» **TO DO**: Write out exactly the lines below that run from the one containing "## ▶️ Usage" through the one containing "This project is", both included, with no other lines.

[[ SOURCE RECORDS open ]]

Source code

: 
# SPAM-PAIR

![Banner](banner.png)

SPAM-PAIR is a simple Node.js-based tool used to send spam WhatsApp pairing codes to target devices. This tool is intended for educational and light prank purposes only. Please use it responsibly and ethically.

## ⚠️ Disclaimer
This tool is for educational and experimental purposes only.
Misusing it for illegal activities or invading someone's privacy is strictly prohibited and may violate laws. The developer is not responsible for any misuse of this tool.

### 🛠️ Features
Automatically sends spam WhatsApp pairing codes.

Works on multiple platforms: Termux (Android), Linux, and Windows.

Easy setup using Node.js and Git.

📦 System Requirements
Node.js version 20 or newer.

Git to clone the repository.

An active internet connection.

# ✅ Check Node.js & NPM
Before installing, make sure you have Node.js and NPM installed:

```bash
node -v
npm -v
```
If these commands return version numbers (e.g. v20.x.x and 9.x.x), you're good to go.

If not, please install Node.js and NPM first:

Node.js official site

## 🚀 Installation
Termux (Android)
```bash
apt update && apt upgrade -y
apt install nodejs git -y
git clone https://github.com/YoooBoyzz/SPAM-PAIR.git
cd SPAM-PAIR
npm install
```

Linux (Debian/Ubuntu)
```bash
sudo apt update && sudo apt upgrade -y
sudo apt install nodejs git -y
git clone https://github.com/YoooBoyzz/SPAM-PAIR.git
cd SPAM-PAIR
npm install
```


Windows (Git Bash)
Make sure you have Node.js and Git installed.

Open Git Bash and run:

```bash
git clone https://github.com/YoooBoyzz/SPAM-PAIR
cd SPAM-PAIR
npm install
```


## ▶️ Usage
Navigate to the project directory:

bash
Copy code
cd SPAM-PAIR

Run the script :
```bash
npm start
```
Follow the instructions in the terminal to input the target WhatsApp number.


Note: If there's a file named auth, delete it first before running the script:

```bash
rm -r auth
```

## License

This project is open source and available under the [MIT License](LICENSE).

[[ SOURCE RECORDS closed ]]
[[ SOURCE RECORDS open ]]

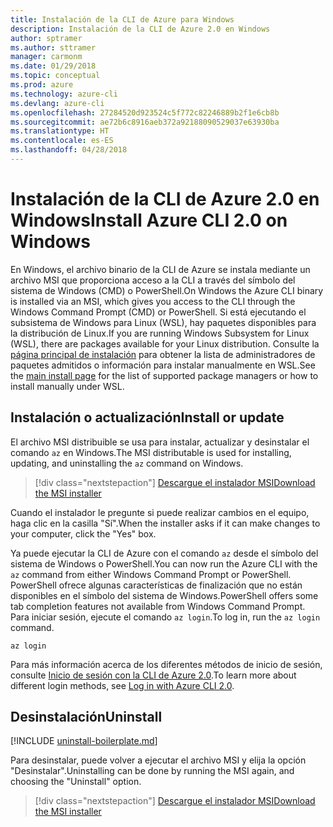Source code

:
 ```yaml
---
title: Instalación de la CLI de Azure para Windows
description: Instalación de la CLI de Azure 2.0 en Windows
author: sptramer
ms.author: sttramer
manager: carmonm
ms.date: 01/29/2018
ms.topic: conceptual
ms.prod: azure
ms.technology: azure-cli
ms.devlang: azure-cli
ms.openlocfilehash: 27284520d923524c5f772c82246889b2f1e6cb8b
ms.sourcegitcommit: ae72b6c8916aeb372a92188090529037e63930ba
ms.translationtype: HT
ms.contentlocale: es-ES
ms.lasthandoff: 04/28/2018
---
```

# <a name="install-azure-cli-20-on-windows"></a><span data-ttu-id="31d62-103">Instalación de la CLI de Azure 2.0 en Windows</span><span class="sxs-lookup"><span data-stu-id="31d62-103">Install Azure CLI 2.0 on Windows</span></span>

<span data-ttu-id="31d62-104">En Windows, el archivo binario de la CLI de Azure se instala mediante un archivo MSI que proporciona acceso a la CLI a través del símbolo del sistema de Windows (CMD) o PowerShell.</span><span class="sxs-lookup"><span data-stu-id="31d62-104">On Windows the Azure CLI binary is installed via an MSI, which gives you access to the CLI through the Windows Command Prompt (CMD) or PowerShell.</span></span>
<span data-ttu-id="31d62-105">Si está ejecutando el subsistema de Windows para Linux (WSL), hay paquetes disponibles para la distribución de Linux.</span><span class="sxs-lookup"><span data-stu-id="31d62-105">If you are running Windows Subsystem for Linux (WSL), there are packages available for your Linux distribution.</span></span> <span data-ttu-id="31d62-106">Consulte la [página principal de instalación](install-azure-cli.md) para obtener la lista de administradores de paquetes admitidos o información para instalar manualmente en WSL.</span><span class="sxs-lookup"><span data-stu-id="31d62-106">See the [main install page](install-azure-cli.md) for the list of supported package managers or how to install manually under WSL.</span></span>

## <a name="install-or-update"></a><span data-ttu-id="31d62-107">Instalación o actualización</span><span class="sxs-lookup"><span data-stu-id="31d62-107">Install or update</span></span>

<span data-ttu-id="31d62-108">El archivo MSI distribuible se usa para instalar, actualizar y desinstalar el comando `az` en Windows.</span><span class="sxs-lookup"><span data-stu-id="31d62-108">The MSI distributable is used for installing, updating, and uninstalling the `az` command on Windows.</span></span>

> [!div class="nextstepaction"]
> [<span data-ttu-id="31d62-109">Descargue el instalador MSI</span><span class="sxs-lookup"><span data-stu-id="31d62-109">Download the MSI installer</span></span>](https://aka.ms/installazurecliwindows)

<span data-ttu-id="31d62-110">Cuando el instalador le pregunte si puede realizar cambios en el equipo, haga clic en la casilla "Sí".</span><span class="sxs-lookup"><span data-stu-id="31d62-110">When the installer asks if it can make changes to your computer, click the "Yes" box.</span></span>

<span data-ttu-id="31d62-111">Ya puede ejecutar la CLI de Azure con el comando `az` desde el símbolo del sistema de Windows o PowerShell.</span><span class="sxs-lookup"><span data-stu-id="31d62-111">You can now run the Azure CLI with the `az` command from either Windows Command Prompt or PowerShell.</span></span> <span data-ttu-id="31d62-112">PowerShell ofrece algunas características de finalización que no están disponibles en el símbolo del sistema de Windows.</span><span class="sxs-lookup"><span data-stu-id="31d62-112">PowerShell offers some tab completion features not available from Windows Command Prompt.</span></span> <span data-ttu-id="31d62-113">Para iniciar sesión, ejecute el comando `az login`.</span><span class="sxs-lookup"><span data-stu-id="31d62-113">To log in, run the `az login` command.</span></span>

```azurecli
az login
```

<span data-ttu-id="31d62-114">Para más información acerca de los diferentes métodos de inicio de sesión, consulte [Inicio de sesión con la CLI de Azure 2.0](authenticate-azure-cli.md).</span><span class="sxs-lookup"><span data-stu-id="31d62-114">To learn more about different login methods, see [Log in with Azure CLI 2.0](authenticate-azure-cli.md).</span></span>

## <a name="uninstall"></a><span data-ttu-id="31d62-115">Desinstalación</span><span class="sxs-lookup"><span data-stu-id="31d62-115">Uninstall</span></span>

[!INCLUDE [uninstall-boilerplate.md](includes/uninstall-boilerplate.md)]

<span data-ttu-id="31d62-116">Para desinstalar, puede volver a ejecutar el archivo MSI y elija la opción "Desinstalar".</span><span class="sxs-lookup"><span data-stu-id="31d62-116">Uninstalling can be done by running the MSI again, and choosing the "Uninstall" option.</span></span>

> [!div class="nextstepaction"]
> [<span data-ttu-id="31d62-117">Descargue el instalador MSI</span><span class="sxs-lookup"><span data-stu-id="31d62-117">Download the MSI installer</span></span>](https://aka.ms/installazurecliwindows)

[[ SOURCE RECORDS closed ]]

» **ANSWER FOR THIS EXERCISE**:
## ▶️ Usage
Navigate to the project directory:

bash
Copy code
cd SPAM-PAIR

Run the script :
```bash
npm start
```
Follow the instructions in the terminal to input the target WhatsApp number.


Note: If there's a file named auth, delete it first before running the script:

```bash
rm -r auth
```

## License

This project is open source and available under the [MIT License](LICENSE).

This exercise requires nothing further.